Desiderio Ebene, tenente degli alpini, passò il periodo della prigionia nei campi di Tamboff, Oranki e Skit dove conobbe il D'Onofrio il quale tenne due conferenze. Al termine di esse propose il famoso messaggio cui, come è noto, si oppose, a nome di tutti, il cap. Magnani. Per l'ostilità dimostrata nei confronti del D'Onofrio, ha confermato il teste, il capitano venne trasferito al campo di punizione di Elabuga dove gli venne prospettata la possibilità di migliorare notevolmente la propria posizione. L'ufficiale sovietico che lo interrogava, gli sottopose, infatti, una dichiarazione con la quale si impegnava di fornire ai russi informazioni dettagliate sul comportamento dei compagni di prigionia. Il cap. Magnani oppose alla proposta un categorico rifiuto aggiungendo che quello non era un mestiere per lui e che avrebbe piuttosto preferito essere fucilato immediatamente. L’ufficiale russo non insistette.

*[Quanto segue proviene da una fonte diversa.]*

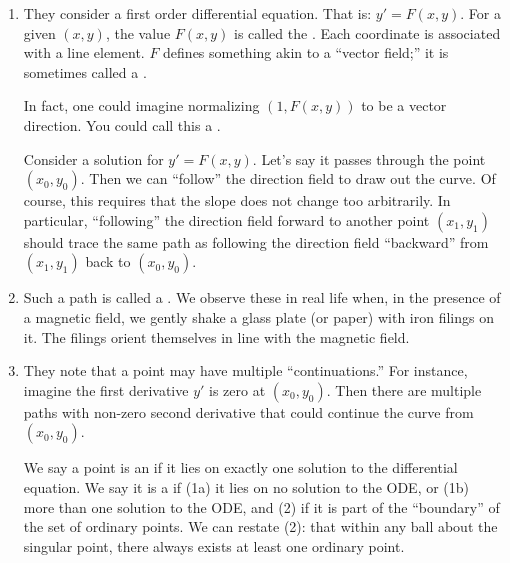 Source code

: \documentclass[11pt, oneside]{amsart}
\begin{document}
\begin{enumerate}
  \item They consider a first order differential equation. That is: $y'
  = F(x, y)$. For a given $(x, y)$, the value $F(x, y)$ is called the
  . Each coordinate is associated with a line
  element. $F$ defines something akin to a ``vector field;'' it is
  sometimes called a .

  In fact, one could imagine normalizing $(1, F(x, y))$ to be a vector
  direction. You could call this a .

  Consider a solution for $y' = F(x, y)$. Let's say it passes through
  the point $(x_0, y_0)$. Then we can ``follow'' the direction field to
  draw out the curve. Of course, this requires that the slope does not
  change too arbitrarily. In particular, ``following'' the direction
  field forward to another point $(x_1, y_1)$ should trace the same path
  as following the direction field ``backward'' from $(x_1, y_1)$ back
  to $(x_0, y_0)$.

  \item Such a path is called a . We observe these in
  real life when, in the presence of a magnetic field, we gently shake a
  glass plate (or paper) with iron filings on it. The filings orient
  themselves in line with the magnetic field.

  \item They note that a point may have multiple ``continuations.'' For
  instance, imagine the first derivative $y'$ is zero at $(x_0, y_0)$.
  Then there are multiple paths with non-zero second derivative that
  could continue the curve from $(x_0, y_0)$.

  We say a point is an  if it lies on exactly one
  solution to the differential equation. We say it is a  if (1a) it lies on no solution to the ODE, or (1b) more than
  one solution to the ODE, and (2) if it is part of the ``boundary'' of
  the set of ordinary points. We can restate (2): that within any ball
  about the singular point, there always exists at least one ordinary
  point.
\end{enumerate}
\end{document}
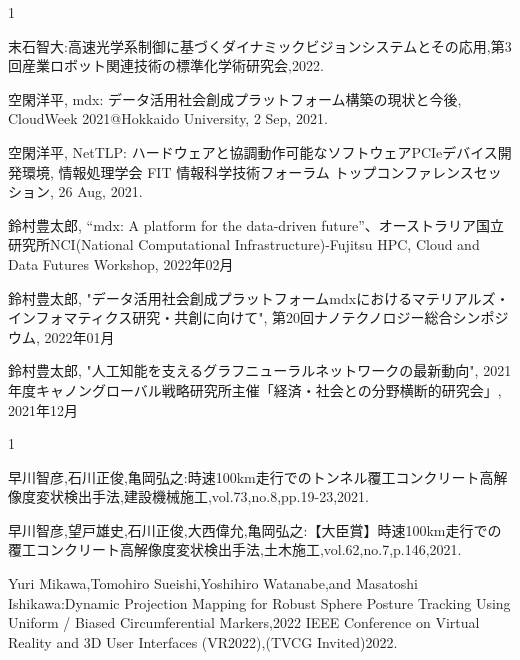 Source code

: \begin{招待講演}{1}

末石智大:高速光学系制御に基づくダイナミックビジョンシステムとその応用,第3回産業ロボット関連技術の標準化学術研究会,2022.

空閑洋平, mdx: データ活用社会創成プラットフォーム構築の現状と今後, CloudWeek 2021@Hokkaido University, 2 Sep, 2021.

空閑洋平, NetTLP: ハードウェアと協調動作可能なソフトウェアPCIeデバイス開発環境, 情報処理学会 FIT 情報科学技術フォーラム トップコンファレンスセッション, 26 Aug, 2021.




鈴村豊太郎, “mdx: A platform for the data-driven future”、オーストラリア国立研究所NCI(National Computational Infrastructure)-Fujitsu HPC, Cloud and Data Futures Workshop, 2022年02月

鈴村豊太郎, "データ活用社会創成プラットフォームmdxにおけるマテリアルズ・インフォマティクス研究・共創に向けて", 第20回ナノテクノロジー総合シンポジウム, 2022年01月

鈴村豊太郎, "人工知能を支えるグラフニューラルネットワークの最新動向", 2021年度キャノングローバル戦略研究所主催「経済・社会との分野横断的研究会」, 2021年12月


\end{招待講演}

\begin{招待論文}{1}

早川智彦,石川正俊,亀岡弘之:時速100km走行でのトンネル覆工コンクリート高解像度変状検出手法,建設機械施工,vol.73,no.8,pp.19-23,2021.

早川智彦,望戸雄史,石川正俊,大西偉允,亀岡弘之:【大臣賞】時速100km走行での覆工コンクリート高解像度変状検出手法,土木施工,vol.62,no.7,p.146,2021.

Yuri Mikawa,Tomohiro Sueishi,Yoshihiro Watanabe,and Masatoshi Ishikawa:Dynamic Projection Mapping for Robust Sphere Posture Tracking Using Uniform / Biased Circumferential Markers,2022 IEEE Conference on Virtual Reality and 3D User Interfaces (VR2022),(TVCG Invited)2022.


\end{招待論文}

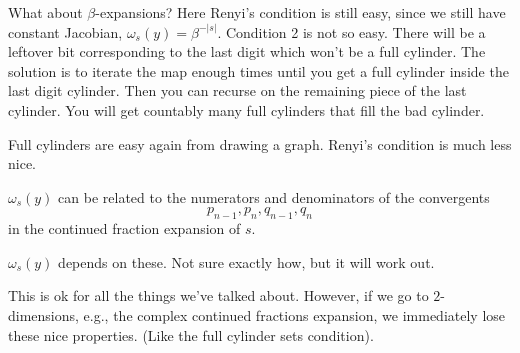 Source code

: \documentclass{article}
\begin{document}
\begin{example}
What about $\beta$-expansions?
Here Renyi's condition is still easy, since we still
have constant Jacobian, $\omega_s(y) = \beta^{-|s|}$.
Condition 2 is not so easy. There will be a leftover 
bit corresponding to the last digit 
which won't be a full cylinder. The solution is 
to iterate the map enough times until you get a 
full cylinder inside the last digit cylinder.
Then you can recurse on the remaining piece 
of the last cylinder. You will get countably 
many full cylinders that fill the bad cylinder.
\end{example}

\begin{example}[RCF]
    Full cylinders are easy again from drawing a 
    graph. Renyi's condition is much less nice.

    $\omega_s(y)$ can be related to the numerators
    and denominators of the convergents
    \[p_{n-1},p_n,q_{n-1},q_n\]
    in the continued fraction expansion of $s$.

    $\omega_s(y)$ depends on these.
    Not sure exactly how, but it will work out.
\end{example}

This is ok for all the things we've talked about.
However, if we go to $2$-dimensions, e.g., the 
complex continued fractions expansion, 
we immediately lose these nice properties.
(Like the full cylinder sets condition).
\end{document}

Ultima deposizione della giornata, quella del tenente degli alpini Carlo Girometta il quale conferma tutti i punti esposti dai testi che lo hanno preceduto, per quanto riguarda gli interrogatori subiti e le condizioni di vita nei vari campi. Ma anche lui ha voluto portare qualche cosa di nuovo da aggiungere al materiale di giudizio. S'è diffuso, perciò, a parlare della situazione viveri nel campo di Oranki, nella sua qualità di addetto a quella cucina nello stesso periodo in cui il Fiammenghi se ne interessava direttamente. Ed ecco in sostanza la situazione: una zuppa di venti grammi di miglio, pane nero, venti grammi di zucchero e venticinque di burro, al mattino; una zuppa dì miglio, orzo, avena e pane nero alla sera.
Girometta: — Il pane era tale però che, sono certo, nessuno di quanti si trovano oggi in quest'aula ne avrebbe mangiato neppure un boccone.
Il Girometta ha poi detto qualche cosa anche della scuola di antifascismo che si trovò a frequentare di autorità. Materie di insegnamento: Storia del leninismo, Storia della Russia, Principi di marxismo e Storia d'Italia.
Avv. Taddei: — Si è voluto far credere qui, che la scuola fosse una specie di seminario, che accoglieva anche i cattolici. Cosa risulta a lei?
Girometta: — Veramente non tutti i frequentatori della scuola erano marxisti, ma è anche vero che manifestare idee non conformiste era tutt'altro che facile e poteva essere anzi pericoloso. L'indirizzo della scuola era perfettamente comunista. Non era proprio facile, né tanto meno conveniente, esprimere idee diverse. Un emigrato italiano vestito con la divisa russa, al quale ebbi a chiedere aiuto durante la permanenza a Krinovaia mi rispose con tono di sufficienza: «Ma cosa volete!... È già tanto che non vi abbiamo fucilato!...».